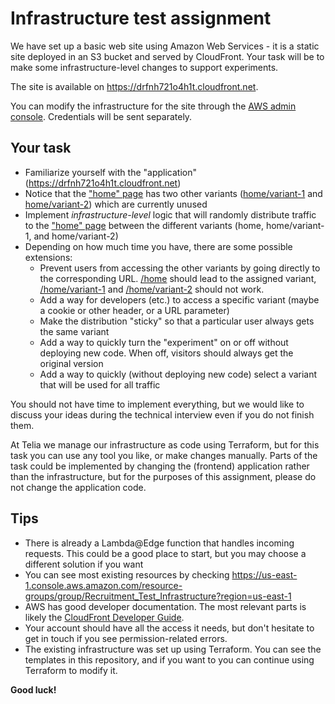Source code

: # Infrastructure test assignment

We have set up a basic web site using Amazon Web Services - it is a static site deployed in an S3 bucket and served by CloudFront. Your task will be to make some infrastructure-level changes to support experiments.

The site is available on https://drfnh721o4h1t.cloudfront.net.

You can modify the infrastructure for the site through the [AWS admin console](https://619141090667.signin.aws.amazon.com/console). Credentials will be sent separately.

## Your task

- Familiarize yourself with the "application" (https://drfnh721o4h1t.cloudfront.net)
- Notice that the ["home" page](https://drfnh721o4h1t.cloudfront.net/home) has two other variants ([home/variant-1](https://drfnh721o4h1t.cloudfront.net/home/variant-1) and [home/variant-2](https://drfnh721o4h1t.cloudfront.net/home/variant-2)) which are currently unused
- Implement _infrastructure-level_ logic that will randomly distribute traffic to the ["home" page](https://drfnh721o4h1t.cloudfront.net/home) between the different variants (home, home/variant-1, and home/variant-2)
- Depending on how much time you have, there are some possible extensions:
  - Prevent users from accessing the other variants by going directly to the corresponding URL. [/home](https://drfnh721o4h1t.cloudfront.net/home) should lead to the assigned variant, [/home/variant-1](https://drfnh721o4h1t.cloudfront.net/home/variant-1) and [/home/variant-2](https://drfnh721o4h1t.cloudfront.net/home/variant-2) should not work.
  - Add a way for developers (etc.) to access a specific variant (maybe a cookie or other header, or a URL parameter)
  - Make the distribution "sticky" so that a particular user always gets the same variant
  - Add a way to quickly turn the "experiment" on or off without deploying new code. When off, visitors should always get the original version
  - Add a way to quickly (without deploying new code) select a variant that will be used for all traffic

You should not have time to implement everything, but we would like to discuss your ideas during the technical interview even if you do not finish them.

At Telia we manage our infrastructure as code using Terraform, but for this task you can use any tool you like, or make changes manually. Parts of the task could be implemented by changing the (frontend) application rather than the infrastructure, but for the purposes of this assignment, please do not change the application code.

## Tips

- There is already a Lambda@Edge function that handles incoming requests. This could be a good place to start, but you may choose a different solution if you want
- You can see most existing resources by checking https://us-east-1.console.aws.amazon.com/resource-groups/group/Recruitment_Test_Infrastructure?region=us-east-1
- AWS has good developer documentation. The most relevant parts is likely the [CloudFront Developer Guide](https://docs.aws.amazon.com/AmazonCloudFront/latest/DeveloperGuide/Introduction.html).
- Your account should have all the access it needs, but don't hesitate to get in touch if you see permission-related errors.
- The existing infrastructure was set up using Terraform. You can see the templates in this repository, and if you want to you can continue using Terraform to modify it.

**Good luck!**
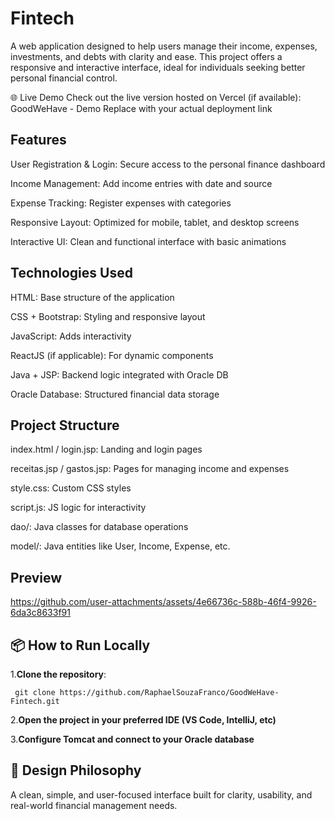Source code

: # Fintech
A web application designed to help users manage their income, expenses, investments, and debts with clarity and ease. This project offers a responsive and interactive interface, ideal for individuals seeking better personal financial control.

🌐 Live Demo
Check out the live version hosted on Vercel (if available):
GoodWeHave - Demo
Replace with your actual deployment link

## Features
User Registration & Login: Secure access to the personal finance dashboard

Income Management: Add income entries with date and source

Expense Tracking: Register expenses with categories

Responsive Layout: Optimized for mobile, tablet, and desktop screens

Interactive UI: Clean and functional interface with basic animations

## Technologies Used
HTML: Base structure of the application

CSS + Bootstrap: Styling and responsive layout

JavaScript: Adds interactivity

ReactJS (if applicable): For dynamic components

Java + JSP: Backend logic integrated with Oracle DB

Oracle Database: Structured financial data storage

## Project Structure
index.html / login.jsp: Landing and login pages

receitas.jsp / gastos.jsp: Pages for managing income and expenses

style.css: Custom CSS styles

script.js: JS logic for interactivity

dao/: Java classes for database operations

model/: Java entities like User, Income, Expense, etc.

## Preview

https://github.com/user-attachments/assets/4e66736c-588b-46f4-9926-6da3c8633f91




## 📦 How to Run Locally
1.**Clone the repository**:

 
     git clone https://github.com/RaphaelSouzaFranco/GoodWeHave-Fintech.git


2.**Open the project in your preferred IDE (VS Code, IntelliJ, etc)**     

3.**Configure Tomcat and connect to your Oracle database**

## 🧠 Design Philosophy
A clean, simple, and user-focused interface built for clarity, usability, and real-world financial management needs.


 


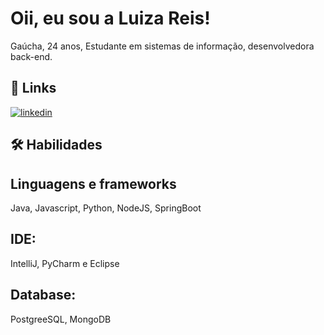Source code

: 
# Oii, eu sou a Luiza Reis! 

Gaúcha, 24 anos, Estudante em sistemas de informação, desenvolvedora back-end. 






## 🔗 Links

[![linkedin](https://img.shields.io/badge/linkedin-0A66C2?style=for-the-badge&logo=linkedin&logoColor=white)](https://www.linkedin.com/in/luiza-f-reis/)




## 🛠 Habilidades

## Linguagens e frameworks
Java, Javascript, Python, NodeJS, SpringBoot

## IDE: 
IntelliJ, PyCharm e Eclipse

## Database:
PostgreeSQL, MongoDB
_ _ _ _
* [WORK REQUEST] Reproduce the entries above exactly, but only the lines between the line holding "ReactJS (if applicable): For" and the line holding "2.**Open the project", inclusive.

* [SOLUTION FOR THIS EXERCISE]
ReactJS (if applicable): For dynamic components

Java + JSP: Backend logic integrated with Oracle DB

Oracle Database: Structured financial data storage

## Project Structure
index.html / login.jsp: Landing and login pages

receitas.jsp / gastos.jsp: Pages for managing income and expenses

style.css: Custom CSS styles

script.js: JS logic for interactivity

dao/: Java classes for database operations

model/: Java entities like User, Income, Expense, etc.

## Preview

https://github.com/user-attachments/assets/4e66736c-588b-46f4-9926-6da3c8633f91




## 📦 How to Run Locally
1.**Clone the repository**:

 
     git clone https://github.com/RaphaelSouzaFranco/GoodWeHave-Fintech.git


2.**Open the project in your preferred IDE (VS Code, IntelliJ, etc)**     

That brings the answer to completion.